Stored data:
########################################

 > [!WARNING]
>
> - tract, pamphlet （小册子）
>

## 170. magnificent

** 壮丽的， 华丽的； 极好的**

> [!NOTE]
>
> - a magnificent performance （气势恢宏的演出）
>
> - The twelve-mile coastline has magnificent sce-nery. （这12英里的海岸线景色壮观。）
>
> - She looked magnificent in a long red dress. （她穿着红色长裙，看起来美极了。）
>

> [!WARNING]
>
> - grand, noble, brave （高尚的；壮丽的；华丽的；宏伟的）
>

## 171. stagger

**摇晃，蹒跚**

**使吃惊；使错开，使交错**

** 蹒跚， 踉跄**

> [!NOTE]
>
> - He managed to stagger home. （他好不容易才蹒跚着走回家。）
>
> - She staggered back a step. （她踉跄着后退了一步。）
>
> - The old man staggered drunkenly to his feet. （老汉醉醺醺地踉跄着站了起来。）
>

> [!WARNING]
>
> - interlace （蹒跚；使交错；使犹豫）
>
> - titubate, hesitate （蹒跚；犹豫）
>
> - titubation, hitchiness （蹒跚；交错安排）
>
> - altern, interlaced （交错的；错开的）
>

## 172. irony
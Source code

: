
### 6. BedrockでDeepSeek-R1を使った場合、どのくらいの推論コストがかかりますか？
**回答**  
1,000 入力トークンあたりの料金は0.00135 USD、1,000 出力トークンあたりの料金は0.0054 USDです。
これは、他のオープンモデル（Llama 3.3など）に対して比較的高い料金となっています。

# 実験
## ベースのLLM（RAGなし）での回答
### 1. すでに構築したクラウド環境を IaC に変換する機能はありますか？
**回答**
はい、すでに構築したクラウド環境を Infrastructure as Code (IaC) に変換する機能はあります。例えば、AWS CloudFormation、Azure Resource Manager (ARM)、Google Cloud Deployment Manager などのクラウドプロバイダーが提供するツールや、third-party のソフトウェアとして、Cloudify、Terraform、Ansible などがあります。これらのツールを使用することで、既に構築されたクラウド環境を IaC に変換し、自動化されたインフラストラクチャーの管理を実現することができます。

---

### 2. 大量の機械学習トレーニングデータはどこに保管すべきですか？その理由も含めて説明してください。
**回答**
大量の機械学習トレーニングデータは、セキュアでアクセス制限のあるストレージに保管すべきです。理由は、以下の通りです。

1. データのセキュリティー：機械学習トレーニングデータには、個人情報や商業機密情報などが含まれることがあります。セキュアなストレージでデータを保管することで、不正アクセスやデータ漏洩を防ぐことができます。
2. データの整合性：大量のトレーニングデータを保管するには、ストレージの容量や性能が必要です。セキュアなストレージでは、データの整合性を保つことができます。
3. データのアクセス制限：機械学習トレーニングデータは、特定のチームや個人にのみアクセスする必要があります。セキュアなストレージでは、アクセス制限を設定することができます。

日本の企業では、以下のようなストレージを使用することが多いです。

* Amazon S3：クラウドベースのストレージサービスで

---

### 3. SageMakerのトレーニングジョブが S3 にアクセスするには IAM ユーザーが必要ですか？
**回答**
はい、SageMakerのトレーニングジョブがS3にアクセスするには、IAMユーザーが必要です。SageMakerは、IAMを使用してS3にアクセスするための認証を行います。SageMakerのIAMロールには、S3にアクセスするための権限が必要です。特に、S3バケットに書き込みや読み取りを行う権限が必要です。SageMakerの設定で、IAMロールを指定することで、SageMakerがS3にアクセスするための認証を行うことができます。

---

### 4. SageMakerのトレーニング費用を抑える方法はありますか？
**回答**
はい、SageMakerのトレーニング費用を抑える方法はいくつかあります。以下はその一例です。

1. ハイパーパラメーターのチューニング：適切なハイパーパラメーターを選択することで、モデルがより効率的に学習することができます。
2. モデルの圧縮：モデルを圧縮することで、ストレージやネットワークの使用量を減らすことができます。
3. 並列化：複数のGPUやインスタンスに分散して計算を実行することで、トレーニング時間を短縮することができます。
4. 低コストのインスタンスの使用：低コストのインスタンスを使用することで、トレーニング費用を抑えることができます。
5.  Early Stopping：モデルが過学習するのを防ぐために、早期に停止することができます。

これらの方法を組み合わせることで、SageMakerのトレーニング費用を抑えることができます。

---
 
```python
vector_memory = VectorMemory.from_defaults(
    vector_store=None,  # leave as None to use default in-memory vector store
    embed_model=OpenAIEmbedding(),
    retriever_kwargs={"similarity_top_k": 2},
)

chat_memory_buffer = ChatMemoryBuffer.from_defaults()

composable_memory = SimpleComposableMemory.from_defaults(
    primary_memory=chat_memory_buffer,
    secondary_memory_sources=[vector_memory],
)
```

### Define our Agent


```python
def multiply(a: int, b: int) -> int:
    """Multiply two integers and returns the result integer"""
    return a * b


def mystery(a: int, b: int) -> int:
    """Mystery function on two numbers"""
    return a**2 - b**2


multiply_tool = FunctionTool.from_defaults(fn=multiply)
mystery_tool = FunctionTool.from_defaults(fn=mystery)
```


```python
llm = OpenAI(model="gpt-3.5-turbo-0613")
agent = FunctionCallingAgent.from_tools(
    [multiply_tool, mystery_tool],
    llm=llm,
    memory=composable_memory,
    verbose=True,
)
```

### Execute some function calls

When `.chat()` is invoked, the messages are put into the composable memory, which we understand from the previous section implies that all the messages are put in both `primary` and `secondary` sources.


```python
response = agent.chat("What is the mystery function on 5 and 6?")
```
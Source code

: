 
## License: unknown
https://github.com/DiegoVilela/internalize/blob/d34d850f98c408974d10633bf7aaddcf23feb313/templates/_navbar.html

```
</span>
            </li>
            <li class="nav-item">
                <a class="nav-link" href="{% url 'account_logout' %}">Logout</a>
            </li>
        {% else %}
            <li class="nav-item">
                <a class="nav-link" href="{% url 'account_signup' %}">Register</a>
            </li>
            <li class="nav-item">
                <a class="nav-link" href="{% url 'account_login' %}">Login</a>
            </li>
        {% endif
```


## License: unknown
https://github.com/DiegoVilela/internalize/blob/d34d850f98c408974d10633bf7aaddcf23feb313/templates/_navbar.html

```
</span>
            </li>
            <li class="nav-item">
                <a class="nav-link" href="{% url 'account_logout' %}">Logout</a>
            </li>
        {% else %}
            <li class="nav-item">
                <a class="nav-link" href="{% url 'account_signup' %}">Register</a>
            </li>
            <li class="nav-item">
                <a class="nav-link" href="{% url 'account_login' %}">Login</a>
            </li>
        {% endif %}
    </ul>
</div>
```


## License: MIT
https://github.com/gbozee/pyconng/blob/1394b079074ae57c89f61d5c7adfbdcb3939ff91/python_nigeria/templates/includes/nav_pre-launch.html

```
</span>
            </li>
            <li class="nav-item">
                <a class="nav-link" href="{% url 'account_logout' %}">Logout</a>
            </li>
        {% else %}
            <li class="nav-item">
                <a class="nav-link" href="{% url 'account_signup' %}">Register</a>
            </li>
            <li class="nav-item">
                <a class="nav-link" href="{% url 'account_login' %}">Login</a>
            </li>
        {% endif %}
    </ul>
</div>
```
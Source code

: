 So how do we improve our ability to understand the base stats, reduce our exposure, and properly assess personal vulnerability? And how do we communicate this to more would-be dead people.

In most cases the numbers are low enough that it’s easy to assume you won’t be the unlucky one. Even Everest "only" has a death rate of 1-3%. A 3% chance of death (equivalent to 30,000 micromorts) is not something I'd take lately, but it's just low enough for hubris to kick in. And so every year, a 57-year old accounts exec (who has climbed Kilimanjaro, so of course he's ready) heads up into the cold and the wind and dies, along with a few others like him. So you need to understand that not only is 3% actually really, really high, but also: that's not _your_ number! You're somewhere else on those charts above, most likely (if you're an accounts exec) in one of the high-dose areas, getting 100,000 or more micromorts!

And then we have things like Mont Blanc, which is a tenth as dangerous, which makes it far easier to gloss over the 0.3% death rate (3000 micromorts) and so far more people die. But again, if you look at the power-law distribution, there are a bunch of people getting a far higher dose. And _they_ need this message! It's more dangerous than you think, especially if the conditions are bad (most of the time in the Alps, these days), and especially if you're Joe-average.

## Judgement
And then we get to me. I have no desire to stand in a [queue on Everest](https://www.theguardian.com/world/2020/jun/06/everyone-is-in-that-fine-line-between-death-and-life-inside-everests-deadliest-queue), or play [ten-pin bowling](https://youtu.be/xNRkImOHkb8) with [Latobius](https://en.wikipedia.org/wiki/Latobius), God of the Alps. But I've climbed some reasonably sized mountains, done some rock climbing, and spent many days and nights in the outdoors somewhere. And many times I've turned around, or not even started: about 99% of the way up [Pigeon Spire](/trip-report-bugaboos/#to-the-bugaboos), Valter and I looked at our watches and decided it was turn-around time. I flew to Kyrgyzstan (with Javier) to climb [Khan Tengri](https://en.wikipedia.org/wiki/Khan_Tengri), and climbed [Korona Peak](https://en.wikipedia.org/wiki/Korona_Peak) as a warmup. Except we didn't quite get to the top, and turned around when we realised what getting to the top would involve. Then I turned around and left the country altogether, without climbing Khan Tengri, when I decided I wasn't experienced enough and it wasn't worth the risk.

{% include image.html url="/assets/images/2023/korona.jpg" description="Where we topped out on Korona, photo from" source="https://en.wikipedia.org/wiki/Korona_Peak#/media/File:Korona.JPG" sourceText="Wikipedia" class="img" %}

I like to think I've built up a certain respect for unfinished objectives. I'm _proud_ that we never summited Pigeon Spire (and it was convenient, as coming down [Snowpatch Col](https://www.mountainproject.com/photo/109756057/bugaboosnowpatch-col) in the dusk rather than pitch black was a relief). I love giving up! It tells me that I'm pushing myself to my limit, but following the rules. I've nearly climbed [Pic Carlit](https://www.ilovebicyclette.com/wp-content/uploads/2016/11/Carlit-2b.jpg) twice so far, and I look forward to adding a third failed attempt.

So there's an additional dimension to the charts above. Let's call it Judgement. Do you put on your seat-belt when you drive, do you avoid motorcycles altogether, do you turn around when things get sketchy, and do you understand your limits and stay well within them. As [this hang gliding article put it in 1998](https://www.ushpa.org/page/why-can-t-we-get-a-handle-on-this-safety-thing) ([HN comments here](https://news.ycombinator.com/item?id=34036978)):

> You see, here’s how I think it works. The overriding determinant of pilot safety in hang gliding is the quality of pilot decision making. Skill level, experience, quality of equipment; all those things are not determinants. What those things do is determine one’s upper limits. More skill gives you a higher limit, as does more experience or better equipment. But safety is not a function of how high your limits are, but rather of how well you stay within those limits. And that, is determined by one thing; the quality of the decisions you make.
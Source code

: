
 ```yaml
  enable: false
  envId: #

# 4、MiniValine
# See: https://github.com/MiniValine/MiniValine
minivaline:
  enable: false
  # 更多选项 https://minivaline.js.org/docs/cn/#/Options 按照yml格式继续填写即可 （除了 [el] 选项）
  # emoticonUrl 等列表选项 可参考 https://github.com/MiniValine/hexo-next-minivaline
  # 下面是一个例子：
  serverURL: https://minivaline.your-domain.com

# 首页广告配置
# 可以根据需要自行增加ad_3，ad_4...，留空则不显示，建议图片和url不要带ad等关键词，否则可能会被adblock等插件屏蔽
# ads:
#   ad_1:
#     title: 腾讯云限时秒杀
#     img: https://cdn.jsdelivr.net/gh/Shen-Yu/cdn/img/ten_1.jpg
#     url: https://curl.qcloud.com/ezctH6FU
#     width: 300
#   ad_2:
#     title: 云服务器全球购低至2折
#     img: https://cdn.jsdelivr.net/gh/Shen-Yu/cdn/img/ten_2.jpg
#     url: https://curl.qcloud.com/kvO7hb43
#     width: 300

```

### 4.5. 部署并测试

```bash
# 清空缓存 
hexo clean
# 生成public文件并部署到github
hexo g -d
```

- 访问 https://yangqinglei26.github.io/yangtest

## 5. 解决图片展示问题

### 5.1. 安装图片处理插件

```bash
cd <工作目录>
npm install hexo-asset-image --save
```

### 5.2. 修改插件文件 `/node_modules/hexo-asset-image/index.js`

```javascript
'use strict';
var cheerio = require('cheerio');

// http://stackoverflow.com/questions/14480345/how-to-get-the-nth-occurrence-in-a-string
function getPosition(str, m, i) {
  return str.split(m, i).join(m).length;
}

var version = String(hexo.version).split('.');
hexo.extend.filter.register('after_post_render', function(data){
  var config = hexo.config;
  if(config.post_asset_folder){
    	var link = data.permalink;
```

########################################

Goal of the exercise
Within the data above, pick out all lines holding the word "hexo".

Answer to the problem
  # emoticonUrl 等列表选项 可参考 https://github.com/MiniValine/hexo-next-minivaline
hexo clean
hexo g -d
npm install hexo-asset-image --save
### 5.2. 修改插件文件 `/node_modules/hexo-asset-image/index.js`
var version = String(hexo.version).split('.');
hexo.extend.filter.register('after_post_render', function(data){
  var config = hexo.config;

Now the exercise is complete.